Each academic year, the Fulbright international educational exchange program — which is supported by the United States government and partner countries — chooses approximately 40 awardees from all over the world as distinguished chairs to teach and/or conduct research in North America, South America, Europe, Asia and Australia. Their terms ranges from three to 12 months. According to the Fulbright website, the awards are “among the most prestigious appointments in the Fulbright Scholar Program,” and that the candidates are “eminent scholars [who] have a significant publication and teaching record.”
“The award is definitely humbling and I feel very privileged,” says Margala, who serves as department chair in the Francis College of Engineering. “I’m glad our work is attracting international attention, and my Ph.D. student, Oren Segal, has made a significant research contribution and played a major part in getting our research noticed.”
Margala says the award’s selection process and five-step technical review is rigorous. “Every step is a competition until you win the award,” he notes.
This is the first time the Czech Technical University is offering the chairmanship. While in Prague, Margala will teach one advanced undergraduate and one graduate course (both in English), advise Ph.D. students and conduct research. He will also counsel the dean and the rector on various aspects of higher education and assist the department with curriculum development and help identify funding opportunities.
“I will be giving seminars on topics such as accreditation, academic writing, entrepreneurship, alumni relations, industry-academia collaboration, industry advisory boards, etc.,” he explains.
Electrical and computer engineering Assoc. Prof. Oliver Ibe, who is the associate dean of engineering for undergraduate studies, will serve as acting department chair in Margala’s absence.
In 2011, UMass Lowell and the Czech Technical University signed a memorandum of understanding to foster cooperation between the two institutions. Under the agreement, the schools will promote faculty and student exchanges as well as research collaboration. Last year, CTU Dean Pavel Ripka visited the campus, and next spring, four to six UMass Lowell electrical engineering juniors will go to Prague for a semester.

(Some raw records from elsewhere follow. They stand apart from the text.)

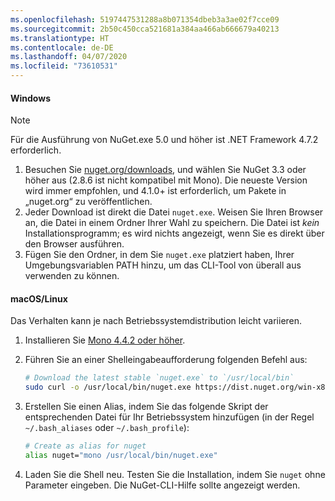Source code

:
 ```yaml
---
ms.openlocfilehash: 5197447531288a8b071354dbeb3a3ae02f7cce09
ms.sourcegitcommit: 2b50c450cca521681a384aa466ab666679a40213
ms.translationtype: HT
ms.contentlocale: de-DE
ms.lasthandoff: 04/07/2020
ms.locfileid: "73610531"
---
```

#### <a name="windows"></a>Windows

> [!Note]
> Für die Ausführung von NuGet.exe 5.0 und höher ist .NET Framework 4.7.2 erforderlich.

1. Besuchen Sie [nuget.org/downloads](https://nuget.org/downloads), und wählen Sie NuGet 3.3 oder höher aus (2.8.6 ist nicht kompatibel mit Mono). Die neueste Version wird immer empfohlen, und 4.1.0+ ist erforderlich, um Pakete in „nuget.org“ zu veröffentlichen.
1. Jeder Download ist direkt die Datei `nuget.exe`. Weisen Sie Ihren Browser an, die Datei in einem Ordner Ihrer Wahl zu speichern. Die Datei ist *kein* Installationsprogramm; es wird nichts angezeigt, wenn Sie es direkt über den Browser ausführen.
1. Fügen Sie den Ordner, in dem Sie `nuget.exe` platziert haben, Ihrer Umgebungsvariablen PATH hinzu, um das CLI-Tool von überall aus verwenden zu können.

#### <a name="macoslinux"></a>macOS/Linux

Das Verhalten kann je nach Betriebssystemdistribution leicht variieren.

1. Installieren Sie [Mono 4.4.2 oder höher](https://www.mono-project.com/docs/getting-started/install/).

1. Führen Sie an einer Shelleingabeaufforderung folgenden Befehl aus:

    ```bash
    # Download the latest stable `nuget.exe` to `/usr/local/bin`
    sudo curl -o /usr/local/bin/nuget.exe https://dist.nuget.org/win-x86-commandline/latest/nuget.exe
    ```

1. Erstellen Sie einen Alias, indem Sie das folgende Skript der entsprechenden Datei für Ihr Betriebssystem hinzufügen (in der Regel `~/.bash_aliases` oder `~/.bash_profile`):

    ```bash
    # Create as alias for nuget
    alias nuget="mono /usr/local/bin/nuget.exe"
    ```

1. Laden Sie die Shell neu.  Testen Sie die Installation, indem Sie `nuget` ohne Parameter eingeben. Die NuGet-CLI-Hilfe sollte angezeigt werden.
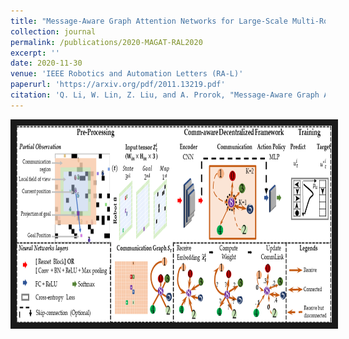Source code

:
 ```yaml
---
title: "Message-Aware Graph Attention Networks for Large-Scale Multi-Robot Path Planning"
collection: journal
permalink: /publications/2020-MAGAT-RAL2020
excerpt: ''
date: 2020-11-30
venue: 'IEEE Robotics and Automation Letters (RA-L)'
paperurl: 'https://arxiv.org/pdf/2011.13219.pdf'
citation: 'Q. Li, W. Lin, Z. Liu, and A. Prorok, "Message-Aware Graph Attention Networks for Large-Scale Multi-Robot Path Planning," in IEEE Robotics and Automation Letters (Under Review).'
---
```

<a href="https://drive.google.com/file/d/1ewTJev0PHMKXjHnSC__obYNqvqBHI4wJ/view?usp=sharing
" target="_blank"><img src="/images/customized/Framework_MAGAT_RAL2021.png" 
alt="IMAGE ALT TEXT HERE" width="560" height="315" border="10" /></a>



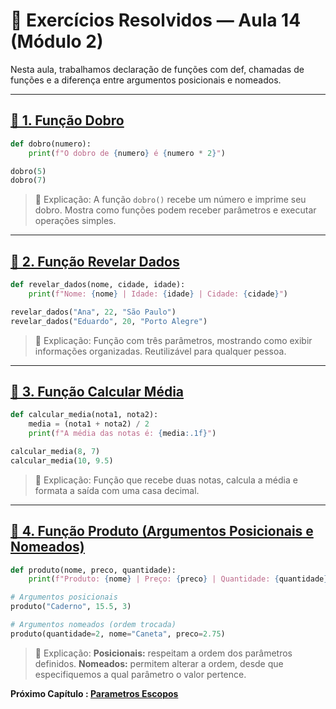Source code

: # 📝 Exercícios Resolvidos — Aula 14 (Módulo 2)

Nesta aula, trabalhamos declaração de funções com def, chamadas de funções e a diferença entre argumentos posicionais e nomeados.

---

## [🔹 1. Função Dobro](Ex_01.py)

```python
def dobro(numero):
    print(f"O dobro de {numero} é {numero * 2}")

dobro(5)
dobro(7)
```

> 📌 Explicação: A função ``dobro()`` recebe um número e imprime seu dobro. Mostra como funções podem receber parâmetros e executar operações simples.

---

## [🔹 2. Função Revelar Dados](Ex_02.py)

```python
def revelar_dados(nome, cidade, idade):
    print(f"Nome: {nome} | Idade: {idade} | Cidade: {cidade}")

revelar_dados("Ana", 22, "São Paulo")
revelar_dados("Eduardo", 20, "Porto Alegre")
```

> 📌 Explicação: Função com três parâmetros, mostrando como exibir informações organizadas. Reutilizável para qualquer pessoa.

---

## [🔹 3. Função Calcular Média](Ex_03.py)

```python
def calcular_media(nota1, nota2):
    media = (nota1 + nota2) / 2
    print(f"A média das notas é: {media:.1f}")

calcular_media(8, 7)
calcular_media(10, 9.5)
```

> 📌 Explicação: Função que recebe duas notas, calcula a média e formata a saída com uma casa decimal.

---

## [🔹 4. Função Produto (Argumentos Posicionais e Nomeados)](Ex_04.py)

```python
def produto(nome, preco, quantidade):
    print(f"Produto: {nome} | Preço: {preco} | Quantidade: {quantidade}")

# Argumentos posicionais
produto("Caderno", 15.5, 3)

# Argumentos nomeados (ordem trocada)
produto(quantidade=2, nome="Caneta", preco=2.75)
```

> 📌 Explicação: **Posicionais:** respeitam a ordem dos parâmetros definidos. **Nomeados:** permitem alterar a ordem, desde que especifiquemos a qual parâmetro o valor pertence.

**Próximo Capítulo : [Parametros Escopos](../../aula_15/15_parametros_escopo.md)**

Aside from electrical and computer engineering, the faculties of CTU and UMass Lowell are collaborating in the area of nuclear engineering and safety. In July this year, the university’s Integrated Nuclear Security & Safeguards Laboratory hosted the Intercontinental Nuclear Institute, a four-week summer program organized in partnership with the U.S.-Czech Civil Nuclear Cooperation Center at CTU, UMass Lowell and the International Atomic Energy Agency.